Only one span of the listing below is wanted: the lines from the one with "the clouds which" through the one with "Marchand et al. 2010 and?;", reproduced exactly, both ends kept.

**Supplied material**
----------
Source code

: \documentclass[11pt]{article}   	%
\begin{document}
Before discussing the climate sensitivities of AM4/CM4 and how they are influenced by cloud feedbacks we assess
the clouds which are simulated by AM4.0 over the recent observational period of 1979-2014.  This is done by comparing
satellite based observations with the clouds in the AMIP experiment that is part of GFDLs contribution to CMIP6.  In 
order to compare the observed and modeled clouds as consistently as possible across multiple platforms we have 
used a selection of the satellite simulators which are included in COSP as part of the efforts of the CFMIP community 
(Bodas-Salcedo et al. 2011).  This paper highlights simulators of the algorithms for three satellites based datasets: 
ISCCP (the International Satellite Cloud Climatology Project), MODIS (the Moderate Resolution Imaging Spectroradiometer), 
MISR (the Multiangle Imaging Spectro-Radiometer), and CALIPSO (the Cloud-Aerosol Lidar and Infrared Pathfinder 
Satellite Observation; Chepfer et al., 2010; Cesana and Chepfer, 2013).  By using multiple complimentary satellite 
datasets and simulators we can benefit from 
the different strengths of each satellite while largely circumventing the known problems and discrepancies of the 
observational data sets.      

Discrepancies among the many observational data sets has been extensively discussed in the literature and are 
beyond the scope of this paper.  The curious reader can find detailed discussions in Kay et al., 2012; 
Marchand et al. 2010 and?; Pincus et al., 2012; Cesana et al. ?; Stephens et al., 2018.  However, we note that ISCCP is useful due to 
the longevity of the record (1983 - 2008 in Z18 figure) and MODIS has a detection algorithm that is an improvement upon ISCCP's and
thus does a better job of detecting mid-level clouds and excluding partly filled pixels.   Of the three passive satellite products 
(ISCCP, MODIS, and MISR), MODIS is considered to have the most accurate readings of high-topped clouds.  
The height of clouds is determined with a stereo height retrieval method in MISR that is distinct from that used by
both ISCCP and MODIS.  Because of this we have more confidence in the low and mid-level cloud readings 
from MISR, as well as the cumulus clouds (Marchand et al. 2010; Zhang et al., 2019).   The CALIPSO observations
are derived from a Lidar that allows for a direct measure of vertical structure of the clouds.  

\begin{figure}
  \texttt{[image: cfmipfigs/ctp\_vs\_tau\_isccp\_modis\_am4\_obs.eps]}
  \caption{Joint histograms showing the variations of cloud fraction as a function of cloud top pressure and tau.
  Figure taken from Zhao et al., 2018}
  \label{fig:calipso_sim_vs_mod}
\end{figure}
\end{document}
----------
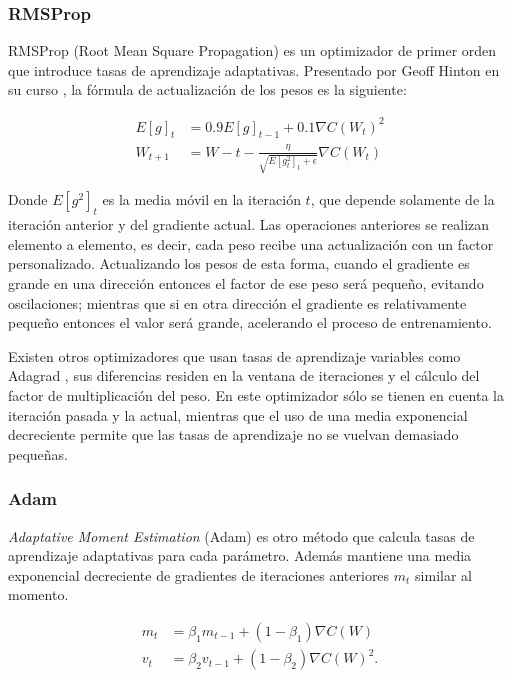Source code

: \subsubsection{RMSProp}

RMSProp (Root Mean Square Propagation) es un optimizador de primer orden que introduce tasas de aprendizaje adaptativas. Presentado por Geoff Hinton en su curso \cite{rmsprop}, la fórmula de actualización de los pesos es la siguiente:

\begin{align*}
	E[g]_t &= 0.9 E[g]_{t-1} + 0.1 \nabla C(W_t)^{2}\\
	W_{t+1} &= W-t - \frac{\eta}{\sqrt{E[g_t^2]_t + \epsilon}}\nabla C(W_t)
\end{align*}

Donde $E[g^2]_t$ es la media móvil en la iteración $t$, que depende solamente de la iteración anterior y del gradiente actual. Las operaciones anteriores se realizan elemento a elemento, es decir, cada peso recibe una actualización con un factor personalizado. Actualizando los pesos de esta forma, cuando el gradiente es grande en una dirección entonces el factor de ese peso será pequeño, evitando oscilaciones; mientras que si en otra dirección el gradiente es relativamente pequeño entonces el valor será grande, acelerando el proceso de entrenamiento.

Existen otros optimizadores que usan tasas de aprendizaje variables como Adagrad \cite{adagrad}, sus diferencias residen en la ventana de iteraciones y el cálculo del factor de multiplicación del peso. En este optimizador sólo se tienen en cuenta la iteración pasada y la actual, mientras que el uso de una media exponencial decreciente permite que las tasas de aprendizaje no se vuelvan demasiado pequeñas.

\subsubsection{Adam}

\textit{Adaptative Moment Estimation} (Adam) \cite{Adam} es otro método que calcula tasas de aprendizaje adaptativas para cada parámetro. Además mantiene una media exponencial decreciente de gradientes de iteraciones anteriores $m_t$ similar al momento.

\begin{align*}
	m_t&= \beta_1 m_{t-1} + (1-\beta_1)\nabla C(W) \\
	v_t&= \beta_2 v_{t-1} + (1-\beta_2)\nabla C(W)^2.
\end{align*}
----------
**Solution to the exercise**
the clouds which are simulated by AM4.0 over the recent observational period of 1979-2014.  This is done by comparing
satellite based observations with the clouds in the AMIP experiment that is part of GFDLs contribution to CMIP6.  In 
order to compare the observed and modeled clouds as consistently as possible across multiple platforms we have 
used a selection of the satellite simulators which are included in COSP as part of the efforts of the CFMIP community 
(Bodas-Salcedo et al. 2011).  This paper highlights simulators of the algorithms for three satellites based datasets: 
ISCCP (the International Satellite Cloud Climatology Project), MODIS (the Moderate Resolution Imaging Spectroradiometer), 
MISR (the Multiangle Imaging Spectro-Radiometer), and CALIPSO (the Cloud-Aerosol Lidar and Infrared Pathfinder 
Satellite Observation; Chepfer et al., 2010; Cesana and Chepfer, 2013).  By using multiple complimentary satellite 
datasets and simulators we can benefit from 
the different strengths of each satellite while largely circumventing the known problems and discrepancies of the 
observational data sets.      

Discrepancies among the many observational data sets has been extensively discussed in the literature and are 
beyond the scope of this paper.  The curious reader can find detailed discussions in Kay et al., 2012; 
Marchand et al. 2010 and?; Pincus et al., 2012; Cesana et al. ?; Stephens et al., 2018.  However, we note that ISCCP is useful due to 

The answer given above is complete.